Tuesday, May 22, 2012

WALKING WITH TALLING


For a while now I’ve been enjoying derelictlondon.com, a website run by Paul Talling featuring thousands of pictures of derelict, abandoned, or wrecked sites around London.  In fact it’s set me wondering whether somebody, possibly even  me, should write a taxonomy of the different forms and manifestations of ruin - the difference between dereliction and abandonment, between a wreck and a ruin and a hulk, and so on.


The website has the feel of a man walking the streets of London, freely though not quite aimlessly, camera in hand, and photographing every crumbling house, weed-choked railway line, graffiti stained wall, smashed window or roof, every closed down pub and shuttered factory he comes across.  The effect is obsessive and passionate, both unsystematic and all-embracing.  Talling is as fascinated by a burned out milk float as he is by a world war two pillbox. 


All these images are his, and yes, I did ask his permission.  He says on the website, “99% of these pictures were taken by myself during many miles of walkabouts around the great capital. After years of traveling via car or public transport I realised just how little I had seen of London ... Apart from a few tip offs most of the locations on this site are on here because I randomly stumbled upon them when walking down the street.”


It would obviously be pointless to complain about the randomness of his images, since that’s the nature of the beast, but I wasn’t sure how this would translate into book form.  But I just got a copy of the book, published by Random House, and I think it’s even better than the website.

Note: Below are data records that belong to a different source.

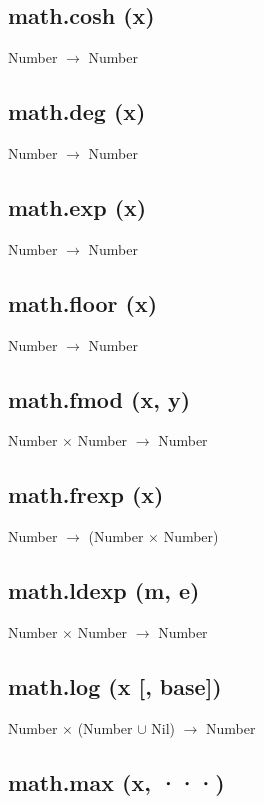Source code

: \documentclass[12pt]{article}
\begin{document}
\subsection{math.cosh (x)}

Number $\rightarrow$ Number

\subsection{math.deg (x)}

Number $\rightarrow$ Number

\subsection{math.exp (x)}

Number $\rightarrow$ Number

\subsection{math.floor (x)}

Number $\rightarrow$ Number

\subsection{math.fmod (x, y)}

Number $\times$ Number $\rightarrow$ Number

\subsection{math.frexp (x)}

Number $\rightarrow$ (Number $\times$ Number)

\subsection{math.ldexp (m, e)}

Number $\times$ Number $\rightarrow$ Number

\subsection{math.log (x [, base])}

Number $\times$
(Number $\cup$ Nil) $\rightarrow$
Number

\subsection{math.max (x, ···)}
\end{document}
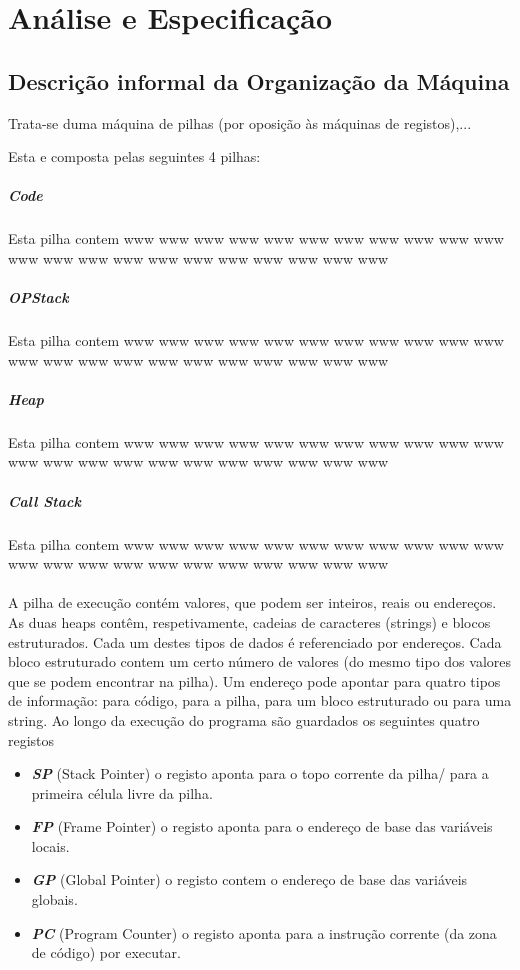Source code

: \documentclass{report}
\begin{document}
\chapter{Análise e Especificação} \label{ae}
\section{Descrição informal da Organização da Máquina}

\quad Trata-se duma máquina de pilhas (por oposição às máquinas de registos),...



Esta e composta pelas seguintes 4 pilhas:
\paragraph{\quad Code}
Esta pilha contem www www www www www www www www www www www www www www www www www www www www www www
\paragraph{\quad OPStack}
Esta pilha contem www www www www www www www www www www www www www www www www www www www www www www
\paragraph{\quad Heap}
Esta pilha contem www www www www www www www www www www www www www www www www www www www www www www
\paragraph{\quad Call Stack}
Esta pilha contem www www www www www www www www www www www www www www www www www www www www www www
\\
\\
\quad A pilha de execução contém valores, que podem ser inteiros, reais ou endereços.
As duas heaps contêm, respetivamente, cadeias de caracteres (strings) e blocos estruturados.
Cada um destes tipos de dados é referenciado por endereços. Cada bloco
estruturado contem um certo número de valores (do mesmo tipo dos valores que se podem
encontrar na pilha).
Um endereço pode apontar para quatro tipos de informação: para código, para a
pilha, para um bloco estruturado ou para uma string.
Ao longo da execução do programa são guardados os seguintes quatro registos
\begin{itemize}
	\item \textit{\textbf{SP}} (Stack Pointer) o registo aponta para o topo corrente da pilha/ para a primeira célula livre da pilha.
	\item \textit{\textbf{FP}} (Frame Pointer) o registo aponta para o endereço de base das variáveis locais.
	\item \textit{\textbf{GP}} (Global Pointer) o registo contem o endereço de base das variáveis globais.
	\item \textit{\textbf{PC}} (Program Counter) o registo aponta para a instrução corrente (da zona de código) por executar.
\end{itemize}
\end{document}
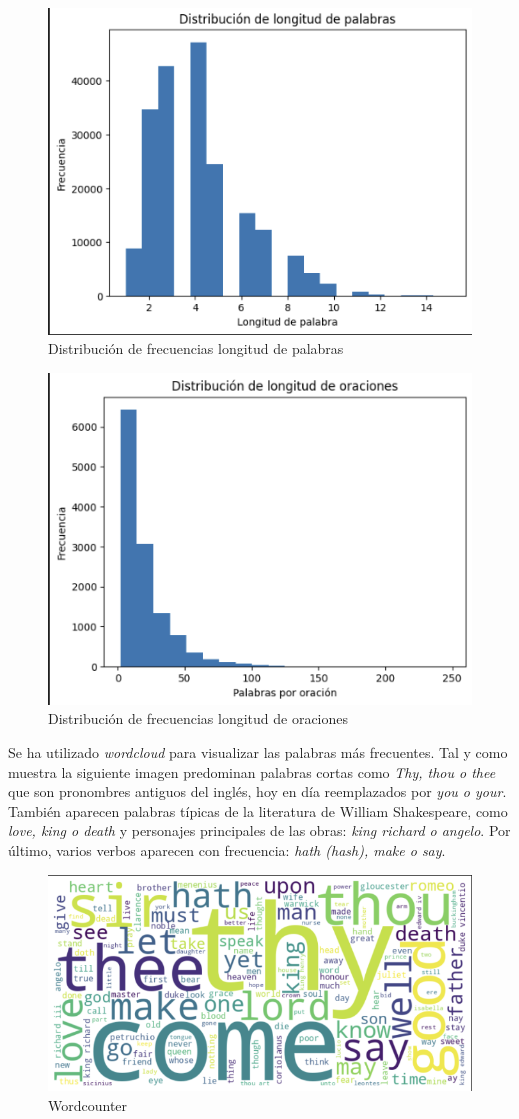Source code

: \documentclass[11pt]{book}
\begin{document}
\begin{figure}[h]
    \centering
    \includegraphics[width=0.5\linewidth]{img/hist_long_w_shake.png}
    \caption{Distribución de frecuencias longitud de palabras}
    \label{fig:placeholder34}
\end{figure}

\begin{figure}[h]
    \centering
    \includegraphics[width=0.5\linewidth]{img/hist_long_s_shake.png}
    \caption{Distribución de frecuencias longitud de oraciones}
    \label{fig:placeholder35}
\end{figure}

Se ha utilizado \textit{wordcloud} para visualizar las palabras más frecuentes. Tal y como muestra la siguiente imagen predominan palabras cortas como \textit{Thy, thou o thee} que son pronombres antiguos del inglés, hoy en día reemplazados por \textit{you o your}. También aparecen palabras típicas de la literatura de William Shakespeare, como \textit{love, king o death} y personajes principales de las obras: \textit{king richard o angelo}. Por último, varios verbos aparecen con frecuencia: \textit{hath (hash), make o say}.

\begin{figure}[h]
    \centering
    \includegraphics[width=0.5\linewidth]{img/word_count_shake.png}
    \caption{Wordcounter}
    \label{fig:placeholder36}
\end{figure}
\end{document}
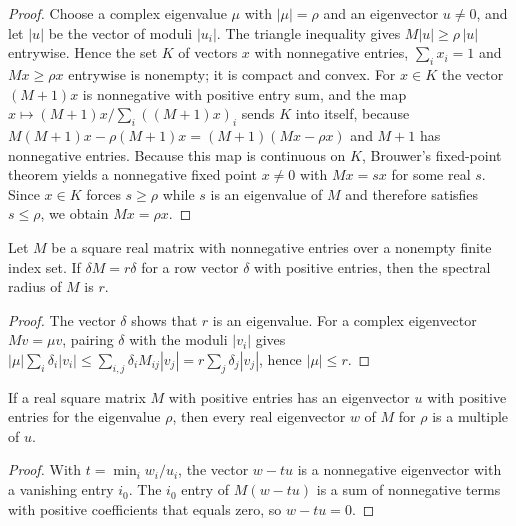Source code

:\begin{proof}\leanok
    Choose a complex eigenvalue $\mu$ with $|\mu|=\rho$ and
    an eigenvector $u\neq0$, and let $|u|$ be the vector of moduli
    $|u_i|$. The triangle inequality gives $M|u|\geq\rho\,|u|$ entrywise.
    Hence the set $K$ of vectors $x$ with nonnegative entries,
    $\sum_ix_i=1$ and $Mx\geq\rho x$ entrywise is nonempty; it is compact
    and convex. For $x\in K$ the vector $(M+1)x$ is nonnegative with
    positive entry sum, and the map
    $x\mapsto(M+1)x/\sum_i((M+1)x)_i$ sends $K$ into itself, because
    $M(M+1)x-\rho(M+1)x=(M+1)(Mx-\rho x)$ and $M+1$ has nonnegative
    entries. Because this map is continuous on $K$, Brouwer's fixed-point
    theorem yields a nonnegative fixed point $x\neq0$ with $Mx=sx$ for some
    real $s$. Since $x\in K$ forces $s\geq\rho$ while $s$ is an eigenvalue
    of $M$ and therefore satisfies $s\leq\rho$, we obtain $Mx=\rho x$.
\end{proof}

\begin{lemma}
    \label{lem:spectral_radius_positive_left_eigenvector}
    \leanok
    Let $M$ be a square real matrix with nonnegative entries over a nonempty
    finite index set. If $\delta M=r\delta$ for a row vector $\delta$ with
    positive entries, then the spectral radius of $M$ is $r$.
\end{lemma}

\begin{proof}\leanok
    The vector $\delta$ shows that $r$ is an eigenvalue. For a complex
    eigenvector $Mv=\mu v$, pairing $\delta$ with the moduli $|v_i|$ gives
    $|\mu|\sum_i\delta_i|v_i|\le\sum_{i,j}\delta_iM_{ij}|v_j|=r\sum_j\delta_j|v_j|$,
    hence $|\mu|\le r$.
\end{proof}

\begin{lemma}
    \label{lem:positive_eigenvector_unique}
    \leanok
    If a real square matrix $M$ with positive entries has an eigenvector $u$
    with positive entries for the eigenvalue $\rho$, then every real
    eigenvector $w$ of $M$ for $\rho$ is a multiple of $u$.
\end{lemma}

\begin{proof}\leanok
    With $t=\min_iw_i/u_i$, the vector $w-tu$ is a nonnegative eigenvector
    with a vanishing entry $i_0$. The $i_0$ entry of $M(w-tu)$ is a sum of
    nonnegative terms with positive coefficients that equals zero, so
    $w-tu=0$.
\end{proof}
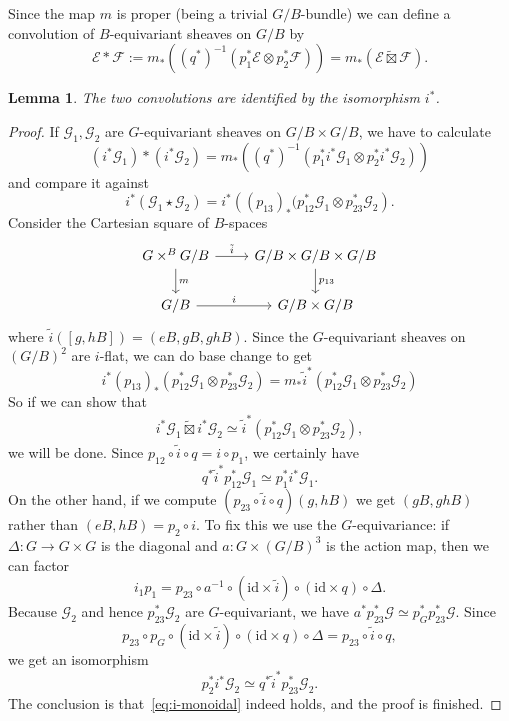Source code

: \documentclass[11pt]{amsart}
\newtheorem{lemma}[dummy]{Lemma}
\theoremstyle{definition}
\newcommand{\Gc}{\mathcal{G}}
\newcommand{\Ec}{\mathcal{E}}
\newcommand{\Fc}{\mathcal{F}}
\numberwithin{equation}{subsection}
\numberwithin{figure}{subsection}
\begin{document}
Since the map $m$ is proper (being a trivial $G/B$-bundle) we can define a convolution of $B$-equivariant sheaves on $G/B$ by
$$
\Ec*\Fc := m_*\left((q^*)^{-1}(p_1^*\Ec\otimes p_2^*\Fc)\right) = m_*\left(\Ec\widetilde\boxtimes\Fc\right).
$$

\begin{lemma}
The two convolutions are identified by the isomorphism $i^*$.
\end{lemma}

\begin{proof}
If $\Gc_1,\Gc_2$ are $G$-equivariant sheaves on $G/B\times G/B$, we have to calculate  
$$
(i^*\Gc_1)*(i^*\Gc_2)=m_*\left((q^*)^{-1}\left(p_1^*i^*\Gc_1 \otimes p_2^*i^*\Gc_2\right)\right)
$$
and compare it against
$$
i^*\left(\Gc_1\star\Gc_2\right) = i^*\left( (p_{13})_*(p_{12}^*\Gc_1\otimes p_{23}^*\Gc_2\right).
$$
Consider the Cartesian square of $B$-spaces
$$
\begin{tikzcd}
 G \times^B G/B\arrow{r}{\tilde i} \arrow{d}{m}& G/B\times G/B\times G/B\arrow{d}{p_{13}}\\
G/B \arrow{r}{i}&  G/B\times G/B
\end{tikzcd}
$$
where $\tilde i([g,hB]) = (eB, gB, ghB).$
{Since the $G$-equivariant sheaves on $(G/ B)^2$ are $i$-flat, }
we can do base change to get
$$
i^* (p_{13})_*\left(p_{12}^*\Gc_1\otimes p_{23}^*\Gc_2\right)= m_*\tilde i^*\left(p_{12}^*\Gc_1\otimes p_{23}^*\Gc_2\right)
$$
So if we can show that 
\begin{align}
\label{eq:i-monoidal}
i^*\Gc_1\widetilde{\boxtimes}i^*\Gc_2 \simeq \tilde i^*\left(p_{12}^*\Gc_1\otimes p_{23}^*\Gc_2\right),
\end{align}
we will be done. Since $p_{12}\circ \tilde i\circ q=i\circ p_1$, we certainly have
$$
q^*\tilde i^*p_{12}^*\Gc_1 \simeq p_{1}^*i^*\Gc_1.
$$ On the other hand, if we compute $(p_{23}\circ \tilde i\circ q)(g,hB)$ we get $(gB,ghB)$ rather than $(eB,hB)=p_2\circ i$. To fix this we use the $G$-equivariance: if $\Delta:G\rightarrow G\times G$ is the diagonal and $a: G\times (G/B)^3$ is the action map, then we can factor
$$
i_1p_1=p_{23}\circ a^{-1}\circ (\mathrm{id}\times \tilde i)\circ (\mathrm{id}\times q)\circ \Delta.
$$
Because $\Gc_2$ and hence $p_{23}^*\Gc_2$ are $G$-equivariant, we have $a^*p_{23}^*\Gc\simeq p_G^*p_{23}^*\Gc$. Since
$$
p_{23}\circ p_G \circ (\mathrm{id}\times \tilde i)\circ (\mathrm{id}\times q)\circ \Delta = p_{23}\circ \tilde i\circ q,
$$
we get an isomorphism
$$
p_2^*i^*\Gc_2 \simeq q^*\tilde i^*p_{23}^*\Gc_2.
$$
The conclusion is that~\eqref{eq:i-monoidal} indeed holds,
and the proof is finished.
\end{proof}
\end{document}
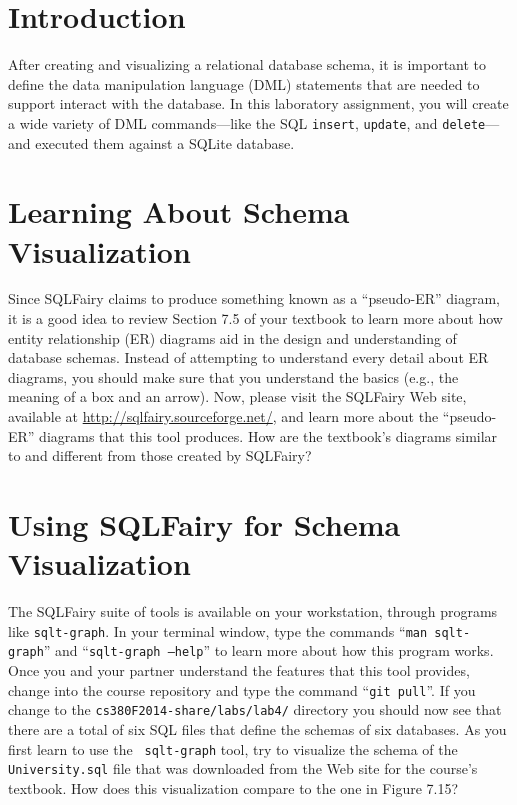


\usepackage[compact]{titlesec}



\section*{Introduction}

After creating and visualizing a relational database schema, it is important to define the data manipulation language
(DML) statements that are needed to support interact with the database.  In this laboratory assignment, you will create
a wide variety of DML commands---like the SQL {\tt insert}, {\tt update}, and {\tt delete}---and executed them against a
SQLite database.

\vspace*{-.05in}
\section*{Learning About Schema Visualization}

Since SQLFairy claims to produce something known as a ``pseudo-ER'' diagram, it is a good idea to review Section 7.5 of
your textbook to learn more about how entity relationship (ER) diagrams aid in the design and understanding of database
schemas. Instead of attempting to understand every detail about ER diagrams, you should make sure that you understand
the basics (e.g., the meaning of a box and an arrow). Now, please visit the SQLFairy Web site, available at
\url{http://sqlfairy.sourceforge.net/}, and learn more about the ``pseudo-ER'' diagrams that this tool produces. How are
the textbook's diagrams similar to and different from those created by SQLFairy?

\vspace*{-.05in}
\section*{Using SQLFairy for Schema Visualization}

The SQLFairy suite of tools is available on your workstation, through programs like {\tt sqlt-graph}.  In your terminal
window, type the commands ``{\tt man sqlt-graph}'' and ``{\tt sqlt-graph --help}'' to learn more about how this program
works. Once you and your partner understand the features that this tool provides, change into the course repository and
type the command ``{\tt git pull}''. If you change to the {\tt cs380F2014-share/labs/lab4/} directory you should now see
that there are a total of six SQL files that define the schemas of six databases. As you first learn to use the {\tt
  sqlt-graph} tool, try to visualize the schema of the {\tt University.sql} file that was downloaded from the Web site
for the course's textbook. How does this visualization compare to the one in Figure 7.15? 

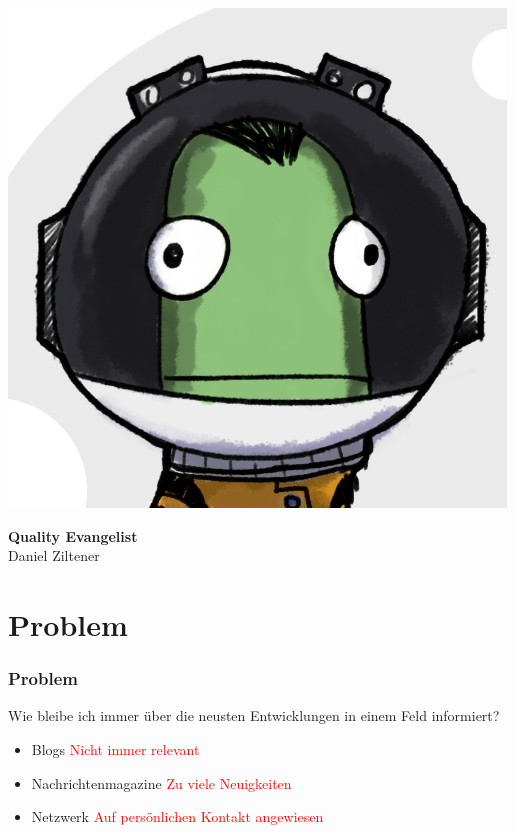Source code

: \documentclass{beamer}
\begin{document}
\begin{frame}
\begin{minipage}{.2\textwidth}
    \includegraphics[height=.2\textheight]{balz}
  \end{minipage}%
  \hfill
  \begin{minipage}{.8\textwidth}
    \textbf{Quality Evangelist} \\ Daniel Ziltener \\    
  \end{minipage}
\end{frame}

\section{Problem}
\begin{frame}
  \frametitle{Problem} \pause
  Wie bleibe ich immer über die neusten Entwicklungen in einem Feld informiert? \pause
    \begin{itemize}
       \item Blogs \pause \textcolor{red}{Nicht immer relevant} \pause
       \item Nachrichtenmagazine \pause \textcolor{red}{Zu viele Neuigkeiten} \pause
       \item Netzwerk \pause \textcolor{red}{Auf persönlichen Kontakt angewiesen}
    \end{itemize}       
\end{frame}  
\end{document}
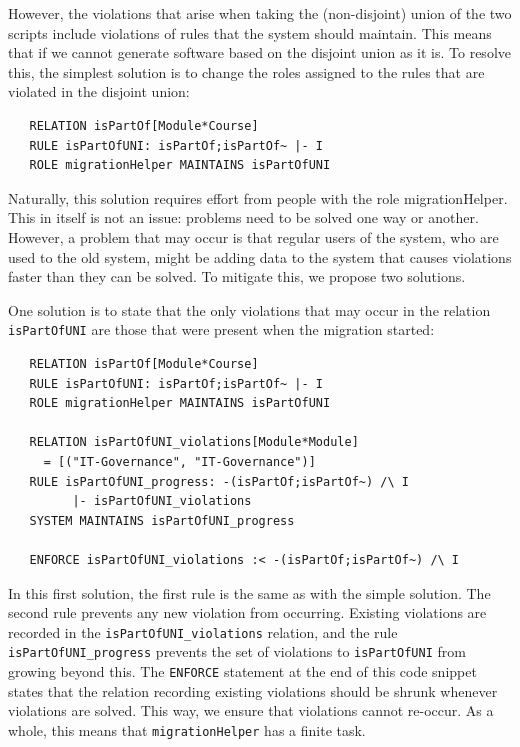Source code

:\documentclass{elsarticle}
\begin{document}
However, the violations that arise when taking the (non-disjoint) union of the two scripts include violations of rules that the system should maintain.
This means that if we cannot generate software based on the disjoint union as it is.
To resolve this, the simplest solution is to change the roles assigned to the rules that are violated in the disjoint union:
\begin{verbatim}
   RELATION isPartOf[Module*Course]
   RULE isPartOfUNI: isPartOf;isPartOf~ |- I
   ROLE migrationHelper MAINTAINS isPartOfUNI
\end{verbatim}

Naturally, this solution requires effort from people with the role migrationHelper.
This in itself is not an issue: problems need to be solved one way or another.
However, a problem that may occur is that regular users of the system, who are used to the old system, might be adding data to the system that causes violations faster than they can be solved.
To mitigate this, we propose two solutions.

One solution is to state that the only violations that may occur in the relation \verb=isPartOfUNI= are those that were present when the migration started:
\begin{verbatim}
   RELATION isPartOf[Module*Course]
   RULE isPartOfUNI: isPartOf;isPartOf~ |- I
   ROLE migrationHelper MAINTAINS isPartOfUNI
   
   RELATION isPartOfUNI_violations[Module*Module]
     = [("IT-Governance", "IT-Governance")]
   RULE isPartOfUNI_progress: -(isPartOf;isPartOf~) /\ I
         |- isPartOfUNI_violations
   SYSTEM MAINTAINS isPartOfUNI_progress
   
   ENFORCE isPartOfUNI_violations :< -(isPartOf;isPartOf~) /\ I  
\end{verbatim}

In this first solution, the first rule is the same as with the simple solution.
The second rule prevents any new violation from occurring.
Existing violations are recorded in the \verb=isPartOfUNI_violations= relation, and the rule \verb=isPartOfUNI_progress= prevents the set of violations to \verb=isPartOfUNI= from growing beyond this.
The \verb=ENFORCE= statement at the end of this code snippet states that the relation recording existing violations should be shrunk whenever violations are solved.
This way, we ensure that violations cannot re-occur.
As a whole, this means that \verb=migrationHelper= has a finite task.
\end{document}
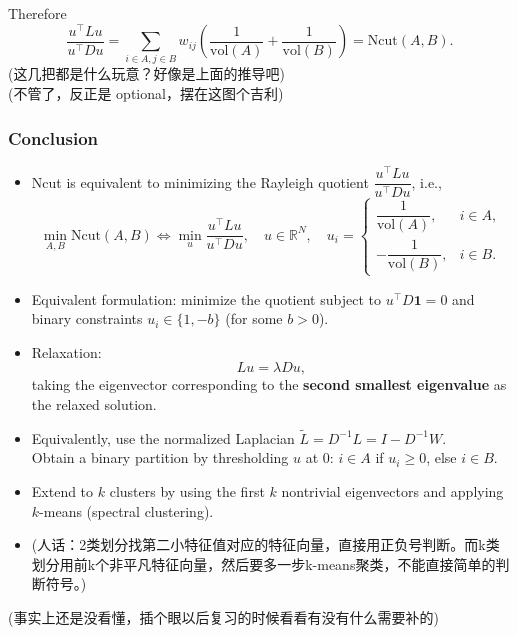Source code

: \documentclass[UTF8]{ctexart}
\begin{document}
Therefore
\[
\frac{u^\top L u}{u^\top D u}=\sum_{i\in A, j\in B} w_{ij}\left(\frac{1}{\mathrm{vol}(A)}+\frac{1}{\mathrm{vol}(B)}\right)=\mathrm{Ncut}(A,B).
\]
(这几把都是什么玩意？好像是上面的推导吧)\\
(不管了，反正是 optional，摆在这图个吉利)

\subsubsection*{Conclusion}
\begin{itemize}
    \item Ncut is equivalent to minimizing the Rayleigh quotient $\dfrac{u^\top L u}{u^\top D u}$, i.e.,
    \[
    \min_{A,B}\mathrm{Ncut}(A,B)\iff \min_{u}\frac{u^\top L u}{u^\top D u},\quad u\in\mathbb{R}^N,\quad
    u_i=\begin{cases}\dfrac{1}{\mathrm{vol}(A)},&i\in A,\\[4pt]-\dfrac{1}{\mathrm{vol}(B)},&i\in B.\end{cases}
    \]
    \item Equivalent formulation: minimize the quotient subject to $u^\top D\mathbf{1}=0$ and binary constraints $u_i\in\{1,-b\}$ (for some $b>0$).
    \item Relaxation: 
    \[
    L u = \lambda D u,
    \]
    taking the eigenvector corresponding to the \textbf{second smallest eigenvalue} as the relaxed solution.
    \item Equivalently, use the normalized Laplacian $\widetilde{L}=D^{-1}L=I-D^{-1}W$.\\ Obtain a binary partition by thresholding $u$ at $0$: $i\in A$ if $u_i\ge0$, else $i\in B$.
    \item Extend to $k$ clusters by using the first $k$ nontrivial eigenvectors and applying $k$-means (spectral clustering).
    \item (人话：2类划分找第二小特征值对应的特征向量，直接用正负号判断。而k类划分用前k个非平凡特征向量，然后要多一步k-means聚类，不能直接简单的判断符号。)
\end{itemize}
(事实上还是没看懂，插个眼以后复习的时候看看有没有什么需要补的)
\end{document}
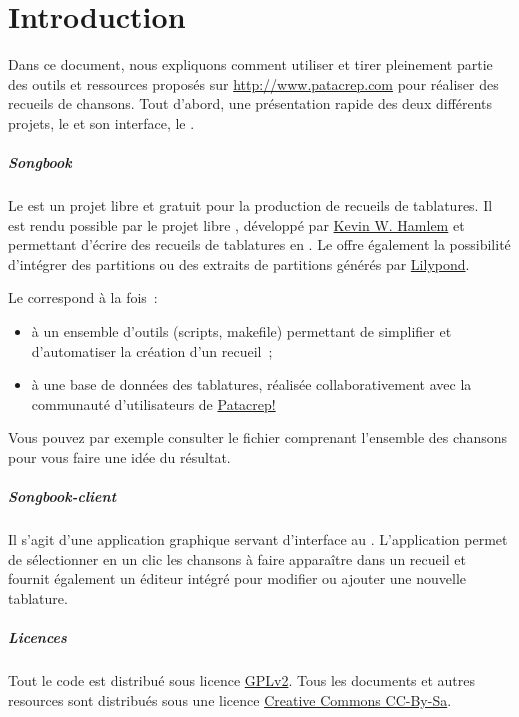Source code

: \chapter*{Introduction}
\minitoc
\label{chap:introduction}

Dans ce document, nous expliquons comment utiliser et tirer pleinement
partie des outils et ressources proposés sur
\url{http://www.patacrep.com} pour réaliser des recueils de
chansons. Tout d'abord, une présentation rapide des deux différents
projets, le \songbook et son interface, le \client.

\paragraph{Songbook}
Le \songbook est un projet libre et gratuit pour la production de
recueils de tablatures. Il est rendu possible par le projet libre
\songs, développé par \href{http://www.utdallas.edu/~hamlen}{Kevin
  W. Hamlem} et permettant d'écrire des recueils de tablatures en
\latex. Le \songbook offre également la possibilité d'intégrer des
partitions ou des extraits de partitions générés par
\href{http://lilypond.org}{Lilypond}.

Le \songbook correspond à la fois~:
\begin{itemize}
\item à un ensemble d'outils (scripts, makefile) permettant de
  simplifier et d'automatiser la création d'un recueil~;
\item à une base de données des tablatures, réalisée collaborativement
  avec la communauté d'utilisateurs de
  \href{http://www.patacrep.com}{Patacrep!}
\end{itemize}

Vous pouvez par exemple consulter le fichier
\href{http://www.patacrep.com/data/documents/songbook.pdf}{}
comprenant l'ensemble des chansons pour vous faire une idée du
résultat.

\paragraph{Songbook-client}
Il s'agit d'une application graphique servant d'interface au
\songbook. L'application permet de sélectionner en un clic les chansons
à faire apparaître dans un recueil et fournit également un éditeur
intégré pour modifier ou ajouter une nouvelle tablature.

\paragraph{Licences}
Tout le code est distribué sous licence
\href{http://www.gnu.org/licenses/gpl.html}{GPLv2}. Tous les documents
et autres resources sont distribués sous une licence
\href{http://creativecommons.org/}{Creative Commons CC-By-Sa}.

A lot of pruning and concentration has gone on.  There’s more emphasis on the text, which contains some real gems of curious information.  That the Rail Freight Marshalling Yard in Feltham was built by German prisoners of war, that the phrase “going to see a man about a dog” comes from a play titled The Flying Scud, which also gave its name to a pub in Shoreditch, now derelict of course.  That there’s now only one public toilet for every 10,000 people in England: bad news for the urban pedestrian.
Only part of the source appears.